Here are six common Nigerian foods that have been proven to help lower blood pressure:
1. Garden Eggs (African Eggplant)
Garden eggs are rich in potassium and fibre, two nutrients that help balance sodium levels and improve heart health. Potassium reduces the tension in blood vessel walls, which lowers blood pressure. Eating garden eggs as snacks or in stews can help regulate cardiovascular function.
2. Beans
Beans are an excellent source of magnesium, potassium, and soluble fibre — all known for maintaining healthy blood pressure. Regular consumption of beans like black-eyed peas, brown beans, or lentils helps control cholesterol levels and prevents artery blockage.
3. Watermelon
Watermelon contains citrulline, an amino acid that helps widen blood vessels and improve blood flow. Studies have shown that consistent intake of watermelon or natural watermelon juice can help reduce systolic blood pressure, especially in adults.
4. Leafy Vegetables (Ugu, Ewedu, Spinach)

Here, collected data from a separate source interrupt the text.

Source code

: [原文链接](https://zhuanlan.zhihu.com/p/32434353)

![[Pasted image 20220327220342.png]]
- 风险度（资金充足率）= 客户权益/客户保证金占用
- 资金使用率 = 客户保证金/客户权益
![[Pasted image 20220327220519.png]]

Vegetables such as pumpkin leaves (ugu), jute leaves (ewedu), and spinach are loaded with nitrates, magnesium, and potassium, which help in lowering blood pressure. Including a serving of greens in your meals daily supports better circulation and heart health.
5. Garlic
Garlic is one of Nigeria’s most underrated natural blood pressure regulators. It contains allicin, a compound that relaxes blood vessels and improves blood flow. Eating raw garlic or adding it generously to meals can have measurable benefits over time.
6. Banana
Bananas are naturally rich in potassium, which counteracts sodium’s effects in the body. One medium banana provides about 9% of the daily potassium requirement, making it a simple and effective fruit for keeping blood pressure stable.
Incorporating these foods into your daily diet can go a long way in preventing or managing high blood pressure. However, they should complement a balanced lifestyle that includes regular exercise, reduced salt intake, and routine medical check-ups.